I turned right and followed a fairly unused looking road to the northwest. The road was relatively straight and easy to follow. Shortly after embarking upon this road, I saw the first of a long series of radio towers. About the time the towers come into view, a long series of gates also obstructs the road -- these are generally white gates (like the first one at the car parking spot) and sadly, each one is marked (though sometimes it has worn off), "Private Club - Please No Trespassing".

I walked past the first tower (unmarked) and took the central road (which appeared to go "up" more), this led me to tower 26. There is a left road, which rejoins further on and I assume goes by 27-31 on the ridge. It's not necessary to climb up on top of that ridge. I next passed towers 26, 25 and 24. In between 24 and 23, I ran into landowners at work fixing the road. They seemed like nice, fairly-tolerant folks. They wanted to know where I was going and if I was "just hiking" (I guess as opposed to hunting). I told them about the county high point and used my GPS which was only for showboating to amaze and confuse. In the end, they said they generally frowned on anyone coming up here because (a) most people were 4wheelers trashing the road which made them have to come out and endlessly fill it back in, (b) most hikers were notorious for leaving endless trash all over that they had to come pick up, and (c) a lot of "freaky" people were wandering around in the countryside. I sympathized, told them, I'd certainly pack out my extra food and not leave it for the bears. I also told them I'd pick up some of the trash on my way down as my contribution to their efforts; they seemed happy, and I was on my way to the final destination. (They weren't forthcoming on a contact point for future hikers since they didn't want to encourage it, sorry guys.)

The rest of the hike was easy, I passed tower 23 and arrived at the tower 20/21 complex. I walked all the way around 20/21, and decided that the highest point did appear to be to the southwest of 20. I saw a flat slab with a cairn built on it which looked to be the highest spot on flat land. There was also a pile of slabs which was about 10 feet higher in overall elevation resting a bit farther down the side of the hill on the southwest. I climbed through the underbrush and ascended that pile of slabs, just in case. (After analysis of my GPS track, it looks like the slabs are actually in Napa county, so the cairn must be the real high point.)

The trip down was mostly a non-event, I followed the road, skipped the private land detour, and made nice good downhill progress.

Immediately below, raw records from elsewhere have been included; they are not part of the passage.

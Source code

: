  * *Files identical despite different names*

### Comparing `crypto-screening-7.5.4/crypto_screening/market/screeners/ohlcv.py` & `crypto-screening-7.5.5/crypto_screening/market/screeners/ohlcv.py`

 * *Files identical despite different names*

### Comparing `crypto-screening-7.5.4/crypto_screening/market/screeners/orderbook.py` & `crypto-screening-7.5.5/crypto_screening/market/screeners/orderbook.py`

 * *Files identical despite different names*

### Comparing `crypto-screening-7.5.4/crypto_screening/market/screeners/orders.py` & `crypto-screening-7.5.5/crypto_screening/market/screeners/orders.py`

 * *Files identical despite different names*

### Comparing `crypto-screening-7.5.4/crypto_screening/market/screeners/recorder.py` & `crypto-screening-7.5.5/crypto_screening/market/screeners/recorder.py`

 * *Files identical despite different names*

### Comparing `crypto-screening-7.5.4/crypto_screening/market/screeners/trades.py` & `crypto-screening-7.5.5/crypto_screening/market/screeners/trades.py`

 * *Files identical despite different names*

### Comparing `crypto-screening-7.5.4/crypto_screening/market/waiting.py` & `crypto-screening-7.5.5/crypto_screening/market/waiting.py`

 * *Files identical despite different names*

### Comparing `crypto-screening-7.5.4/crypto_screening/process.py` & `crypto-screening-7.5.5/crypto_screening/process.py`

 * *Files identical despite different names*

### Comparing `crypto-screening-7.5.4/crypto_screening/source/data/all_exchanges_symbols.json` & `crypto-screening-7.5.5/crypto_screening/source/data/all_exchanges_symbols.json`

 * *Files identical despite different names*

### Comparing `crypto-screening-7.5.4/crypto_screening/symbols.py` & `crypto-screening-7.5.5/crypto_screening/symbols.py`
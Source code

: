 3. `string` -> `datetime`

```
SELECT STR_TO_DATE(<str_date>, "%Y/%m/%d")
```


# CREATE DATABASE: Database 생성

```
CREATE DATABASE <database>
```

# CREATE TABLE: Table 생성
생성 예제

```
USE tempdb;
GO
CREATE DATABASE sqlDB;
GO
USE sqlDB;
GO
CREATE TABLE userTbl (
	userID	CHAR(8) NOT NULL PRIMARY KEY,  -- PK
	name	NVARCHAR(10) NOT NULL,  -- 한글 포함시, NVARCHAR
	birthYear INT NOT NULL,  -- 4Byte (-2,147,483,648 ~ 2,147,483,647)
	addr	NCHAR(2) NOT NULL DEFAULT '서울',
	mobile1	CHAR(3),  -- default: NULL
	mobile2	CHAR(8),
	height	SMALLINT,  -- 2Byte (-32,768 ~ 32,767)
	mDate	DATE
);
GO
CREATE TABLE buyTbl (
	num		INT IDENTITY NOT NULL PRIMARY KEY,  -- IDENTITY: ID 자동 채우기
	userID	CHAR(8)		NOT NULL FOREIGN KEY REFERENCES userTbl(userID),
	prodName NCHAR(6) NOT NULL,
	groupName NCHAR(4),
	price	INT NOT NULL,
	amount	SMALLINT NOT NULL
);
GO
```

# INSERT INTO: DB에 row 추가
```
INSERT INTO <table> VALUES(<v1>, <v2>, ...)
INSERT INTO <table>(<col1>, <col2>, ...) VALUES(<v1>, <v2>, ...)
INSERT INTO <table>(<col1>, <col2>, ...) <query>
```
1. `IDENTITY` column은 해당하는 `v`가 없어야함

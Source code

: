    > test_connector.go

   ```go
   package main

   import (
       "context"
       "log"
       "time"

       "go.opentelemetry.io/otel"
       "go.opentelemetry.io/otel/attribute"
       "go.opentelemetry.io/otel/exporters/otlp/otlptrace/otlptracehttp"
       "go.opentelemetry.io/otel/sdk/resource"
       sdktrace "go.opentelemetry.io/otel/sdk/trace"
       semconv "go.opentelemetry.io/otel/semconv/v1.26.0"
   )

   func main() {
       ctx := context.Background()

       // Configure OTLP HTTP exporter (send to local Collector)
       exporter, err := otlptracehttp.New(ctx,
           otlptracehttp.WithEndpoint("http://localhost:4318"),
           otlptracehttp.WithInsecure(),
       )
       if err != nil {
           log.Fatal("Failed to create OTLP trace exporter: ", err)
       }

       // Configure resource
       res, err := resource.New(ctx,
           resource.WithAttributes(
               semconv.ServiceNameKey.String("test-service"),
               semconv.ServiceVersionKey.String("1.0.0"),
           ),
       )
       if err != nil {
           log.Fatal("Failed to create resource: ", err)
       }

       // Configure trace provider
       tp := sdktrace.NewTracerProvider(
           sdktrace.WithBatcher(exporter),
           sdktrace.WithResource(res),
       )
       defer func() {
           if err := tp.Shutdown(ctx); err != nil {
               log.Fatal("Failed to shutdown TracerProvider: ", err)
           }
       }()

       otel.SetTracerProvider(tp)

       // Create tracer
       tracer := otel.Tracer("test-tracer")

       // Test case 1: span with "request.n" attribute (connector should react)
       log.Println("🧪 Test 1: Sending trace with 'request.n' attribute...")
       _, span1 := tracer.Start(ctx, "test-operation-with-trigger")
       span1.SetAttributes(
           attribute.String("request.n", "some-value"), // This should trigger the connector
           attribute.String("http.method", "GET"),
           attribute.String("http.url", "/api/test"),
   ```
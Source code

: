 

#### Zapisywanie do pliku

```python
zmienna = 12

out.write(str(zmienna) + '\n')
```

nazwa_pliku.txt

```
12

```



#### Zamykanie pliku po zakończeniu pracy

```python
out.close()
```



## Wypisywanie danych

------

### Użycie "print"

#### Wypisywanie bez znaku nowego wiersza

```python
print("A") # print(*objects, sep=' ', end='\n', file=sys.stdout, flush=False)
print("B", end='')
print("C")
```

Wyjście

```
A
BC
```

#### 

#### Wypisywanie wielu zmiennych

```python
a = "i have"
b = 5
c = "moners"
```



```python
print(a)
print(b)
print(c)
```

About 1/2 a mile from my car, it started to get cool and I heard a vehicle coming up the road, so I stopped and put on my extra warm clothing. Amazingly, a Turbo Saab 900 appeared at the bottom of this big mud pit dirt road. They were revving it at about 80,000 rpm and sliding it back and forth; every now and then they'd hit a rock and manage to climb a foot up the hill. Now, I'm all for trashing cars and being stupid, but it was almost painful to watch. I stood off to the side of the road in case they actually managed to get some traction but after about 5 minutes, I could see it wasn't happening, in fact, they were sliding down the hill instead, wheels spinning like mad.

I walked past the car, giving them that "y'all aren't from around these here parts, are you?" look my pa had learnt me in Texas. It turned out they were (well, from nearby Davis anyway). After a brief consultation which included a disclosure that they were planning on driving "all the way to the top" and my questioning "Do you have keys for all those locked gates between here and there?", they saw the error of their ways and decided to back down the hill.

I almost beat them down to my car; 2:47 had elapsed, and there was still daylight to burn. I patted my headlamp in my pocket, bemoaned the fact that this day I would not need the matches to light my candle, jumped in my car and beat a hasty exit.

Trip statistics: distance 6.34 miles; duration 2 hours 47 minutes; elevation gain 1,532 ft.